# SPPT Quickstart — Spatial Point Pattern Test for Aggregated Data

[![Open In Colab](https://colab.research.google.com/assets/colab-badge.svg)](https://colab.research.google.com/github/yunusserhat/sppt-python/blob/main/notebooks/01_quickstart.ipynb)

This notebook demonstrates the core functionality of the **`sppt`** Python package — a faithful reimplementation of the R package [`sppt.aggregated.data`](https://github.com/martin-a-andresen/sppt.aggregated.data) by [Martin A. Andresen](https://github.com/martin-a-andresen).

**What is SPPT?**

The Spatial Point Pattern Test compares spatial distributions of count data (e.g., crime across census tracts) using bootstrap resampling.
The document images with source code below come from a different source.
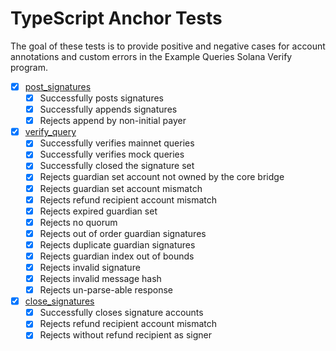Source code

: # TypeScript Anchor Tests

The goal of these tests is to provide positive and negative cases for account annotations and custom errors in the Example Queries Solana Verify program.

- [x] [post_signatures](/programs/example-queries-solana-verify/src/instructions/post_signatures.rs)
  - [x] Successfully posts signatures
  - [x] Successfully appends signatures
  - [x] Rejects append by non-initial payer
- [x] [verify_query](/programs/example-queries-solana-verify/src/instructions/verify_query.rs)
  - [x] Successfully verifies mainnet queries
  - [x] Successfully verifies mock queries
  - [x] Successfully closed the signature set
  - [x] Rejects guardian set account not owned by the core bridge
  - [x] Rejects guardian set account mismatch
  - [x] Rejects refund recipient account mismatch
  - [x] Rejects expired guardian set
  - [x] Rejects no quorum
  - [x] Rejects out of order guardian signatures
  - [x] Rejects duplicate guardian signatures
  - [x] Rejects guardian index out of bounds
  - [x] Rejects invalid signature
  - [x] Rejects invalid message hash
  - [x] Rejects un-parse-able response
- [x] [close_signatures](/programs/example-queries-solana-verify/src/instructions/close_signatures.rs)
  - [x] Successfully closes signature accounts
  - [x] Rejects refund recipient account mismatch
  - [x] Rejects without refund recipient as signer
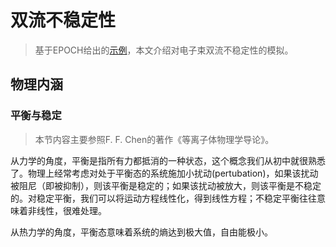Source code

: # 双流不稳定性

> 基于EPOCH给出的[示例](https://epochpic.github.io/documentation/examples/workshop_examples#specifying_particle_species)，本文介绍对电子束双流不稳定性的模拟。

## 物理内涵

### 平衡与稳定

> 本节内容主要参照F. F. Chen的著作《等离子体物理学导论》。

从力学的角度，平衡是指所有力都抵消的一种状态，这个概念我们从初中就很熟悉了。物理上经常考虑对处于平衡态的系统施加小扰动(pertubation)，如果该扰动被阻尼（即被抑制），则该平衡是稳定的；如果该扰动被放大，则该平衡是不稳定的。对稳定平衡，我们可以将运动方程线性化，得到线性方程；不稳定平衡往往意味着非线性，很难处理。

从热力学的角度，平衡态意味着系统的熵达到极大值，自由能极小。

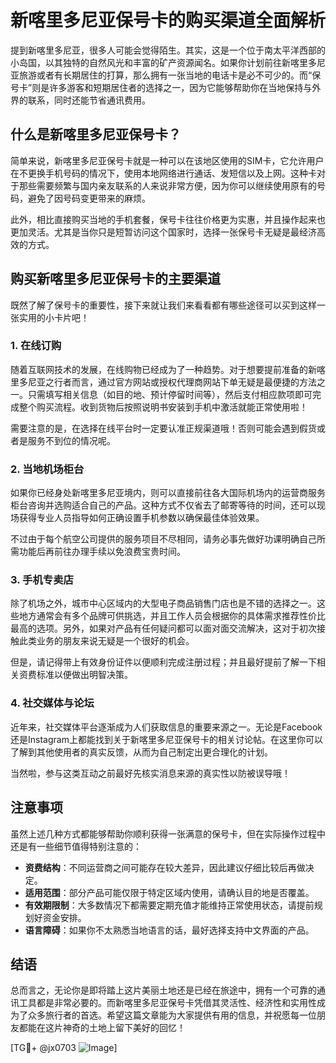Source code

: # 新喀里多尼亚保号卡的购买渠道全面解析

提到新喀里多尼亚，很多人可能会觉得陌生。其实，这是一个位于南太平洋西部的小岛国，以其独特的自然风光和丰富的矿产资源闻名。如果你计划前往新喀里多尼亚旅游或者有长期居住的打算，那么拥有一张当地的电话卡是必不可少的。而“保号卡”则是许多游客和短期居住者的选择之一，因为它能够帮助你在当地保持与外界的联系，同时还能节省通讯费用。

## 什么是新喀里多尼亚保号卡？

简单来说，新喀里多尼亚保号卡就是一种可以在该地区使用的SIM卡，它允许用户在不更换手机号码的情况下，使用本地网络进行通话、发短信以及上网。这种卡对于那些需要频繁与国内亲友联系的人来说非常方便，因为你可以继续使用原有的号码，避免了因号码变更带来的麻烦。

此外，相比直接购买当地的手机套餐，保号卡往往价格更为实惠，并且操作起来也更加灵活。尤其是当你只是短暂访问这个国家时，选择一张保号卡无疑是最经济高效的方式。

## 购买新喀里多尼亚保号卡的主要渠道

既然了解了保号卡的重要性，接下来就让我们来看看都有哪些途径可以买到这样一张实用的小卡片吧！

### 1. 在线订购

随着互联网技术的发展，在线购物已经成为了一种趋势。对于想要提前准备的新喀里多尼亚之行者而言，通过官方网站或授权代理商网站下单无疑是最便捷的方法之一。只需填写相关信息（如目的地、预计停留时间等），然后支付相应款项即可完成整个购买流程。收到货物后按照说明书安装到手机中激活就能正常使用啦！

需要注意的是，在选择在线平台时一定要认准正规渠道哦！否则可能会遇到假货或者是服务不到位的情况呢。

### 2. 当地机场柜台

如果你已经身处新喀里多尼亚境内，则可以直接前往各大国际机场内的运营商服务柜台咨询并选购适合自己的产品。这种方式不仅省去了邮寄等待的时间，还可以现场获得专业人员指导如何正确设置手机参数以确保最佳体验效果。

不过由于每个航空公司提供的服务项目不尽相同，请务必事先做好功课明确自己所需功能后再前往办理手续以免浪费宝贵时间。

### 3. 手机专卖店

除了机场之外，城市中心区域内的大型电子商品销售门店也是不错的选择之一。这些地方通常会有多个品牌可供挑选，并且工作人员会根据你的具体需求推荐性价比最高的选项。另外，如果对产品有任何疑问都可以面对面交流解决，这对于初次接触此类业务的朋友来说无疑是一个很好的机会。

但是，请记得带上有效身份证件以便顺利完成注册过程；并且最好提前了解一下相关资费标准以便做出明智决策。

### 4. 社交媒体与论坛

近年来，社交媒体平台逐渐成为人们获取信息的重要来源之一。无论是Facebook还是Instagram上都能找到关于新喀里多尼亚保号卡的相关讨论帖。在这里你可以了解到其他使用者的真实反馈，从而为自己制定出更合理化的计划。

当然啦，参与这类互动之前最好先核实消息来源的真实性以防被误导哦！

## 注意事项

虽然上述几种方式都能够帮助你顺利获得一张满意的保号卡，但在实际操作过程中还是有一些细节值得特别注意的：

- **资费结构**：不同运营商之间可能存在较大差异，因此建议仔细比较后再做决定。
- **适用范围**：部分产品可能仅限于特定区域内使用，请确认目的地是否覆盖。
- **有效期限制**：大多数情况下都需要定期充值才能维持正常使用状态，请提前规划好资金安排。
- **语言障碍**：如果你不太熟悉当地语言的话，最好选择支持中文界面的产品。

## 结语

总而言之，无论你是即将踏上这片美丽土地还是已经在旅途中，拥有一个可靠的通讯工具都是非常必要的。而新喀里多尼亚保号卡凭借其灵活性、经济性和实用性成为了众多旅行者的首选。希望这篇文章能为大家提供有用的信息，并祝愿每一位朋友都能在这片神奇的土地上留下美好的回忆！

[TG💪+ @jx0703 ![Image](https://github.com/user-attachments/assets/dbca1d08-cadb-493c-b0ec-ad6f7a83f270)]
It produces:
- **Confidence intervals** for each spatial unit
- **S-Index**: proportion of units with overlapping intervals (0 = complete change, 1 = no change)
- **SIndex_Bivariate**: per-unit direction of change (−1, 0, +1)

---

**Author:** Yunus Serhat Bıçakçı  
**Based on:** R package by Martin A. Andresen

## 1. Installation

Install `sppt` from PyPI (takes ~30 seconds on Colab):

In [None]:
!pip install sppt -q

## 2. Load Sample Data

The package ships with the **Vancouver Dissemination Areas Crime 2021** dataset — 1,019 census polygons with crime counts.

| Column | Description |
|--------|-------------|
| `DAUID` | Dissemination Area unique ID |
| `TFV` | Total Family Violence |
| `TOV` | Total Other Violence |
| `THEFT` | Theft counts |
| `MISCHIEF` | Mischief counts |
| `geometry` | Polygon boundaries |

In [None]:
from sppt import load_sample_data

data = load_sample_data()
print(f"Shape: {data.shape}")
print(f"CRS:   {data.crs}")
data.head()

## 3. Run the SPPT

Compare the spatial distribution of **Total Family Violence (TFV)** vs **Total Other Violence (TOV)** across Vancouver's Dissemination Areas.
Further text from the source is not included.